[PROBLEM] In the entries that follow, copy exactly each line from the first through the line with "Host-only / private networking".

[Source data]
<<<<

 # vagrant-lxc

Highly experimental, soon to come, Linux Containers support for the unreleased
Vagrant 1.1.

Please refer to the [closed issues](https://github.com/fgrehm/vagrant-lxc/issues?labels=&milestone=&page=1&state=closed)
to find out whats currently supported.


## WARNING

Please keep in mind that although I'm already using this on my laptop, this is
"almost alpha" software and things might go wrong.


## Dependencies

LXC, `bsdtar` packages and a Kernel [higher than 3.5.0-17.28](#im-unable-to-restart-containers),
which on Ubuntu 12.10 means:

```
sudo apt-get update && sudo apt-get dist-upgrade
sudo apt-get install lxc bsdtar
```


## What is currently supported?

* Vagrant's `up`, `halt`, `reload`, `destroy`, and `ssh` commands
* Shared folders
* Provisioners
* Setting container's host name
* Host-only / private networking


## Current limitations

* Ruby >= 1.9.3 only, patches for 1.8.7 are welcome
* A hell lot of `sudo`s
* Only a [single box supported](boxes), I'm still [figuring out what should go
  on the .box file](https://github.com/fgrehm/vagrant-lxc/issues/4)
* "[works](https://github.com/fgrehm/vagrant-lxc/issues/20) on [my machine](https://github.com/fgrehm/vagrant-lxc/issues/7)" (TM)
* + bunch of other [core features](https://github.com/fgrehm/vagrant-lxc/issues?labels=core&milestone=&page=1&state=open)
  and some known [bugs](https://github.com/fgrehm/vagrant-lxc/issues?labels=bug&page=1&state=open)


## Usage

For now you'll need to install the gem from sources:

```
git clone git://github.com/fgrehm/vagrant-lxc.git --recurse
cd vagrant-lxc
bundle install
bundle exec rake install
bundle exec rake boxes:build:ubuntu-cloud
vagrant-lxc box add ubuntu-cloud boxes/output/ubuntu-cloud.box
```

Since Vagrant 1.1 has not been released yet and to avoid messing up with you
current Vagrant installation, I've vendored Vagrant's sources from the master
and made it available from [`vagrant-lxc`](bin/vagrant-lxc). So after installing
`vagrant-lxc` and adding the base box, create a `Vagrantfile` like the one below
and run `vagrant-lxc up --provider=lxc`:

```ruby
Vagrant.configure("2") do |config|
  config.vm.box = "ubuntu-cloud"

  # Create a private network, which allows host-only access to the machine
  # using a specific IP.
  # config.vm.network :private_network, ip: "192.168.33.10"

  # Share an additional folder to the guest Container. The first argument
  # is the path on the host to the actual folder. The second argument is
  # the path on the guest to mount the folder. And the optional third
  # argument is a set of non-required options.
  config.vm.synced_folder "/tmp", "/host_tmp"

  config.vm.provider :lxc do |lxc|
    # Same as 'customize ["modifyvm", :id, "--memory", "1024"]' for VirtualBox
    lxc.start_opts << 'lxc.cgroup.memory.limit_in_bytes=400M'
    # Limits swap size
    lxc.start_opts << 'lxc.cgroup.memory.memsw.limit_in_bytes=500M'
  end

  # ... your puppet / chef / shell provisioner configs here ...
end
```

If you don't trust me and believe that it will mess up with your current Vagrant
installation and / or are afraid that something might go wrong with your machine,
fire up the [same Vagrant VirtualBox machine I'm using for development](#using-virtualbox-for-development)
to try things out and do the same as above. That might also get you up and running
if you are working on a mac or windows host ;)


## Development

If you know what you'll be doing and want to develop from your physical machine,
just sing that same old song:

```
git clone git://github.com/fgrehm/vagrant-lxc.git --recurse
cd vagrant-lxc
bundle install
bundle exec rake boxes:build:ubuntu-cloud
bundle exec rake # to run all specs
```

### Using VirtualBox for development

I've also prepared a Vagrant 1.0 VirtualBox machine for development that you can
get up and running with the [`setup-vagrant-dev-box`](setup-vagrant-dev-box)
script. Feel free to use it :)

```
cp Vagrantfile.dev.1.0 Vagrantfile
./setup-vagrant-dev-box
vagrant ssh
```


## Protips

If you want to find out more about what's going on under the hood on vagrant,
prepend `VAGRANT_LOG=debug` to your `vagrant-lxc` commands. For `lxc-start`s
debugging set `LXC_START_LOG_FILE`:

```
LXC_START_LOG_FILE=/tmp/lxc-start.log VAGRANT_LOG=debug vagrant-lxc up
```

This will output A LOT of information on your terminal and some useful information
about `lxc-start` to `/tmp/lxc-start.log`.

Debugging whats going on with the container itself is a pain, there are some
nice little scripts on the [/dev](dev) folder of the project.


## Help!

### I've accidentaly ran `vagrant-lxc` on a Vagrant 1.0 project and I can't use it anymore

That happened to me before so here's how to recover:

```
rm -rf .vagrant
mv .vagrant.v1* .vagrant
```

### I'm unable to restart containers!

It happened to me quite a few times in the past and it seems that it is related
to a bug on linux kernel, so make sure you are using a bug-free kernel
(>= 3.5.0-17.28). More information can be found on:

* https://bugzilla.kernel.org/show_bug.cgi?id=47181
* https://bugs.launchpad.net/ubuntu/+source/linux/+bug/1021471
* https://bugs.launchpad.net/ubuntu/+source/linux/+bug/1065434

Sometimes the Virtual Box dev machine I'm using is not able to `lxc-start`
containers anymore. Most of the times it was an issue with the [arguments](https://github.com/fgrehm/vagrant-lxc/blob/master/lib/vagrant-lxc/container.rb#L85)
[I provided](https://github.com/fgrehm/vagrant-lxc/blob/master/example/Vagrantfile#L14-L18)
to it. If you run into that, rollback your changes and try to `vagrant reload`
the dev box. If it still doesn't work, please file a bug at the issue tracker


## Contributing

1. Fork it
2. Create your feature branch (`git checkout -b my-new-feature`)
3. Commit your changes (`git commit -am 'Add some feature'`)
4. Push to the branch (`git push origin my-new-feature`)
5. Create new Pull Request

>>>>

[RESPONSE AREA]
 # vagrant-lxc

Highly experimental, soon to come, Linux Containers support for the unreleased
Vagrant 1.1.

Please refer to the [closed issues](https://github.com/fgrehm/vagrant-lxc/issues?labels=&milestone=&page=1&state=closed)
to find out whats currently supported.


## WARNING

Please keep in mind that although I'm already using this on my laptop, this is
"almost alpha" software and things might go wrong.


## Dependencies

LXC, `bsdtar` packages and a Kernel [higher than 3.5.0-17.28](#im-unable-to-restart-containers),
which on Ubuntu 12.10 means:

```
sudo apt-get update && sudo apt-get dist-upgrade
sudo apt-get install lxc bsdtar
```


## What is currently supported?

* Vagrant's `up`, `halt`, `reload`, `destroy`, and `ssh` commands
* Shared folders
* Provisioners
* Setting container's host name
* Host-only / private networking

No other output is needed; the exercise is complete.